Sitting on his stool, he shivered as the flames licked upwards, then grabbed his trivet and set it over the heat to warm some milk. He must have something to take away the chill from his bones. As the milk began to steam in his old pot, there came a knocking at his door. He rose stiffly and opened it with a scowl on his face. Interruptions always happened when a man was about to eat, he found.
Later, when he sat in irons in Sir Ralph’s gaol and had time to reflect, he realised that this was the moment when the whole future course of his life was decided.

 

As Mark had entered his home, Sampson had wriggled back along the edge of the trees, giggling. He pushed his way though the cold leaves and twigs until he came to the hole in the hedge.
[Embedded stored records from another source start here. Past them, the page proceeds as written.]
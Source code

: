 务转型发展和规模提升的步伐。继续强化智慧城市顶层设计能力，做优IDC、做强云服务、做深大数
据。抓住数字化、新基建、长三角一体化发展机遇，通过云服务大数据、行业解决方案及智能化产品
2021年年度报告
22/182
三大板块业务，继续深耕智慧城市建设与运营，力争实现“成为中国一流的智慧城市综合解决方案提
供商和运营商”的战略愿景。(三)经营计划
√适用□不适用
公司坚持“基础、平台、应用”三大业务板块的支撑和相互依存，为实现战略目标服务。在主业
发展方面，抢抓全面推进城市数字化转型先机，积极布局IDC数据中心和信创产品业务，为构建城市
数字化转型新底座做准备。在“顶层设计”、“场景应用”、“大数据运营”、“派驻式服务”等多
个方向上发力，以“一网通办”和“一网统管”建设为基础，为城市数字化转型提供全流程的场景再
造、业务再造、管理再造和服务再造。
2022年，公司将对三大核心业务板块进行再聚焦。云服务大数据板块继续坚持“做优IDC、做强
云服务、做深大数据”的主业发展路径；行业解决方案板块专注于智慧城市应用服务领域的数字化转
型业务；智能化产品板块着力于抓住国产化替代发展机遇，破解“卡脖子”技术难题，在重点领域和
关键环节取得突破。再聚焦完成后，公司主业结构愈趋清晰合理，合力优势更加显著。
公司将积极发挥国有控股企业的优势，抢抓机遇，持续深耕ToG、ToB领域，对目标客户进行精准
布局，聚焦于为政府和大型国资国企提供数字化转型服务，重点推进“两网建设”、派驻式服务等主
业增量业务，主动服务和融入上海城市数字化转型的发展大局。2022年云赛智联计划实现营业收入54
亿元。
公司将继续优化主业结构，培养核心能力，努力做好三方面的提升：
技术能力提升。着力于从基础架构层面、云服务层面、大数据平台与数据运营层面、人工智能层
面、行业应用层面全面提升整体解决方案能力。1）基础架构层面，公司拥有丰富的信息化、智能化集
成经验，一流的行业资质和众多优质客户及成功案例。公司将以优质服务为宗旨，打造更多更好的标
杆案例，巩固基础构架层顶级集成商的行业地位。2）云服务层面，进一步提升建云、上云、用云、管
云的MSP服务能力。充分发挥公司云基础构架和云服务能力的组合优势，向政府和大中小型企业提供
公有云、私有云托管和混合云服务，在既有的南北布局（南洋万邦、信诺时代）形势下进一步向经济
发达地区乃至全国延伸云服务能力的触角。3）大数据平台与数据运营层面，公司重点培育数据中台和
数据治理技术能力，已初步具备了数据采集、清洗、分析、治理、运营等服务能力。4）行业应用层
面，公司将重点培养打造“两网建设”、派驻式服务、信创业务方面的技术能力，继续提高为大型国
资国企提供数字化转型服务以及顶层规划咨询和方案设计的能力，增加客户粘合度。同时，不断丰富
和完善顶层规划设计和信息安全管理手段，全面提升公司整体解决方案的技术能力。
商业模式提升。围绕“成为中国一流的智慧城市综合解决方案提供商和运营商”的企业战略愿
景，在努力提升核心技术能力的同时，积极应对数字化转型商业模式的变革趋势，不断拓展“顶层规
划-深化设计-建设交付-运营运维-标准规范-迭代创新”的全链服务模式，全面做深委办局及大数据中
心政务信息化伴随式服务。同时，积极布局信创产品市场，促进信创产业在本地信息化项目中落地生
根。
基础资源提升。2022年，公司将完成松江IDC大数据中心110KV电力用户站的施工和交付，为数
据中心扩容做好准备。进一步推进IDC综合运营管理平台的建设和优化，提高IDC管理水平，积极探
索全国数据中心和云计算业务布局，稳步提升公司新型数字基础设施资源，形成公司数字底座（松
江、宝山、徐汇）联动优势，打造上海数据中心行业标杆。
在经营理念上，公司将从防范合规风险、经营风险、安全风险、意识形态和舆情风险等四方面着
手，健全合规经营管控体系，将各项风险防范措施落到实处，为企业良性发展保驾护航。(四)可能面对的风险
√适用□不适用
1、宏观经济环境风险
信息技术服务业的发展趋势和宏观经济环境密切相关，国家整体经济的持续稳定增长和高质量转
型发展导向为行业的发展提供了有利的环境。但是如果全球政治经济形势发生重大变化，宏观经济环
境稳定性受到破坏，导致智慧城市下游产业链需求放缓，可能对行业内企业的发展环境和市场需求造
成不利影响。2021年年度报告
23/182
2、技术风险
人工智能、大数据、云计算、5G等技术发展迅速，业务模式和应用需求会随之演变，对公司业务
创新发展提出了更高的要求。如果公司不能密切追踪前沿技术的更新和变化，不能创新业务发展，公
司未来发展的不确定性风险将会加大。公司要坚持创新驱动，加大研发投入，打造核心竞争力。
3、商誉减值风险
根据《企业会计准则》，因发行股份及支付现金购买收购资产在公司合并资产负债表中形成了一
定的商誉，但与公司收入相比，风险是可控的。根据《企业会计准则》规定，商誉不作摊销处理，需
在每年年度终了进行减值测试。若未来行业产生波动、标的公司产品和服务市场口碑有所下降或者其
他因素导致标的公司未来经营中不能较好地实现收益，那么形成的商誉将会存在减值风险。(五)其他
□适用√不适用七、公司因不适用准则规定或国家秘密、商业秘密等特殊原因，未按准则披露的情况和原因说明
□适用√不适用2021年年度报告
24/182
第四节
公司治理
Made by a fox, it smelled rank, but bad smells didn’t worry Sammy, never had.
He stuck his head out and rolled his eyes from side to side. Someone might be there, might see him. Didn’t want that, no. Better to look, better to see them before they saw you. You see someone, you hide quick. Don’t let them find you, that was best. Don’t show yourself. Don’t give them something to throw stones at. Everyone throws stones at him. It’s hard. Sad.
No noise. No people. He glanced both ways. Safe. With a great shove, he squeezed out, shooting down the muddy slide and landing on his hands on the icy stones and frozen mud, grazing both palms.
‘Poor Sammy!’ he whimpered, his mood changing instantly. Sniffing at them, he licked at the blood like a hound, wincing at the stinging. He cradled his scraped flesh against his breast. ‘It hurts, it does. It hurts…’
He was so engrossed in his misery that he didn’t hear the horse walking towards him from the west.
‘Sampson, fool, get out of the road.’
The voice cut into his thoughts like a hatchet through an apple. Glancing up, he saw the great dappled palfrey approaching and threw himself from its path, kneeling, his hands clasped before him, keeping his eyes from the rider.
‘You contemptible little whore’s whelp. I’ve told you before about blocking my path, haven’t I?’
Sampson shivered. ‘Please, Master, don’t hit ’un! I hurt my hands, Master, hurt bad. I’ll not be in your way again, Master. Not again.’
Sir Ralph listened to him with his head cocked. His clear grey eyes were slightly narrowed as though he was listening to Sampson’s pleas, but in reality Sir Ralph de Wonson didn’t care what the lad might say. Sampson was the vill’s idiot. He had been born stupid so many years ago, it seemed as though he had always been there in Sir Ralph’s memory, a drooling figure on the edge of all the vill’s events. Always near, but never a part. There was something about Sampson that offended Sir Ralph. The imperfection of the imbecile, probably. Or perhaps it was the knowledge that such an awful affliction could only be the proof of an especial evil in his soul or in that of his father, which was demonstrated in this way, like a leper whose malady reflected the sexual sins of his parents. Whatever the reason, Sir Ralph detested him; indeed he had more than once thought about executing him, because a cretin like him was an embarrassment to the community, and probably wasn’t particularly happy in himself either. Assuredly no man could be content without a brain.